=== Begin Enclosure ===

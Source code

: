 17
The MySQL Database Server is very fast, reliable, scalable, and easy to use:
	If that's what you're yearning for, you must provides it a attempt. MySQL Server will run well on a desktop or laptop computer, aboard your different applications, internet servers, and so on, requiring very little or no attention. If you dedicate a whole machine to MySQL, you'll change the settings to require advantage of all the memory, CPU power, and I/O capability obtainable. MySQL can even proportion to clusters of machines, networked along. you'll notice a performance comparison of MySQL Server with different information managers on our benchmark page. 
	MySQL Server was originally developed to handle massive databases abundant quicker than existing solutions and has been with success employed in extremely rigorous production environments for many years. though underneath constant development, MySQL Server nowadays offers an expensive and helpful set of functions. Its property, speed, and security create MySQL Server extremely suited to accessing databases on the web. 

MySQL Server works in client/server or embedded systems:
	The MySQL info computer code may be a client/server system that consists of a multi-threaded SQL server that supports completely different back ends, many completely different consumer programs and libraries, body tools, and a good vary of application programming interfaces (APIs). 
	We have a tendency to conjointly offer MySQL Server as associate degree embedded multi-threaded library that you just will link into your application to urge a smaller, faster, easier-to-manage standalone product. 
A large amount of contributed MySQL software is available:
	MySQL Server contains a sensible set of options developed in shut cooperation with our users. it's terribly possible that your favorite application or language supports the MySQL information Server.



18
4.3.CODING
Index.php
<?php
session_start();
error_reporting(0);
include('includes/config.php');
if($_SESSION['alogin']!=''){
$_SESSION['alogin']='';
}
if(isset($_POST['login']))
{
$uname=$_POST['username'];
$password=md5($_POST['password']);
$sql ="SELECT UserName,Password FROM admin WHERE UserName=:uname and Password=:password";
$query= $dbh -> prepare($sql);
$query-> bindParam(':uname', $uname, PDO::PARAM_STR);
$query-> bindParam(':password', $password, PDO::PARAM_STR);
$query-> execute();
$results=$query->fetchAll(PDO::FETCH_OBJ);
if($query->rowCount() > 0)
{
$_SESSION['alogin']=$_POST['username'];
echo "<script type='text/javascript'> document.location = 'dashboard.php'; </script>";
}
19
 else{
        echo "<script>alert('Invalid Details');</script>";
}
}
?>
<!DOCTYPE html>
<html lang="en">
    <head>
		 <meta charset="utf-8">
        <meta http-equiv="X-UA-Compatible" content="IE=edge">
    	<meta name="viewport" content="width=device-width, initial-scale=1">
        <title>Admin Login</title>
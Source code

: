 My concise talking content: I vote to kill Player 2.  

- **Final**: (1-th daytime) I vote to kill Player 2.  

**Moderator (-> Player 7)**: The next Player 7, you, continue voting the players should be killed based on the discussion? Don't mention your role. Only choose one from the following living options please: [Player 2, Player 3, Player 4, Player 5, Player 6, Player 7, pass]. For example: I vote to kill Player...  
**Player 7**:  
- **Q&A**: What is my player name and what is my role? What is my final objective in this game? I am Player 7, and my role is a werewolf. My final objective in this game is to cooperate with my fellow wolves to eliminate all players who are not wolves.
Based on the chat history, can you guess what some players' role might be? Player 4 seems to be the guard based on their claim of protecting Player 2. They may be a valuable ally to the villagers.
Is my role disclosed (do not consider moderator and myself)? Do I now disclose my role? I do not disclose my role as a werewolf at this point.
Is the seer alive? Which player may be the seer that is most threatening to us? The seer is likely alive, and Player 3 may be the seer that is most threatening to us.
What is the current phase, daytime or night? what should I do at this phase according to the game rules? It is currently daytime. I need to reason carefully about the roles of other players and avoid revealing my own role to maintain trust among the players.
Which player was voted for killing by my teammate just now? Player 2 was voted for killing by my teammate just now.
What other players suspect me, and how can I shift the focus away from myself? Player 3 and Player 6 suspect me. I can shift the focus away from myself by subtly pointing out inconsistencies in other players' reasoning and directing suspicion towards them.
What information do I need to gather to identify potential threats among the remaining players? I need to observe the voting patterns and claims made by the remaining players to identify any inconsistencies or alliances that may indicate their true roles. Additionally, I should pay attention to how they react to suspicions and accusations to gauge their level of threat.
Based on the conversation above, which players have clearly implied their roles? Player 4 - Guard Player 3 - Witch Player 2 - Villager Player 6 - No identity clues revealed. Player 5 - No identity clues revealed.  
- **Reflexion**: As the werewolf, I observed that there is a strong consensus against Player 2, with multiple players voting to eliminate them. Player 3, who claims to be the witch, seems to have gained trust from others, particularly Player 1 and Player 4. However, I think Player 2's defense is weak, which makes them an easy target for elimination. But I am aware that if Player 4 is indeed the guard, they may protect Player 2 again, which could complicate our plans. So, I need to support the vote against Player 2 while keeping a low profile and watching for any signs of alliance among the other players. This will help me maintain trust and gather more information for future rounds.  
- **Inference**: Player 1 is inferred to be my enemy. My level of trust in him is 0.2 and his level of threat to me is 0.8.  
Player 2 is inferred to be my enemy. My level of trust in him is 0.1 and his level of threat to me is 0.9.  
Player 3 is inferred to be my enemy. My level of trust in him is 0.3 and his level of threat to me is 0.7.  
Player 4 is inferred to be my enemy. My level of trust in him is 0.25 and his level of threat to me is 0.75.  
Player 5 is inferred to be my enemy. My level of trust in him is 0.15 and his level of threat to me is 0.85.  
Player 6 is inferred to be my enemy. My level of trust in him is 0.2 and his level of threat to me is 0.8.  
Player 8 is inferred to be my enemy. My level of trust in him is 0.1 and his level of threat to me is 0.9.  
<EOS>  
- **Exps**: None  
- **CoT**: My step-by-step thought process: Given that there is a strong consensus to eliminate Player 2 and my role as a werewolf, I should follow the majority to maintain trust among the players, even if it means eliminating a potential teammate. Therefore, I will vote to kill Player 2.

=== End Enclosure ===

• [ABOUT THIS TASK]:
Among the lines above, find the ones containing "teammate" and copy them.

• [SOLUTION FOR THIS TASK]:
Which player was voted for killing by my teammate just now? Player 2 was voted for killing by my teammate just now.
- **CoT**: My step-by-step thought process: Given that there is a strong consensus to eliminate Player 2 and my role as a werewolf, I should follow the majority to maintain trust among the players, even if it means eliminating a potential teammate. Therefore, I will vote to kill Player 2.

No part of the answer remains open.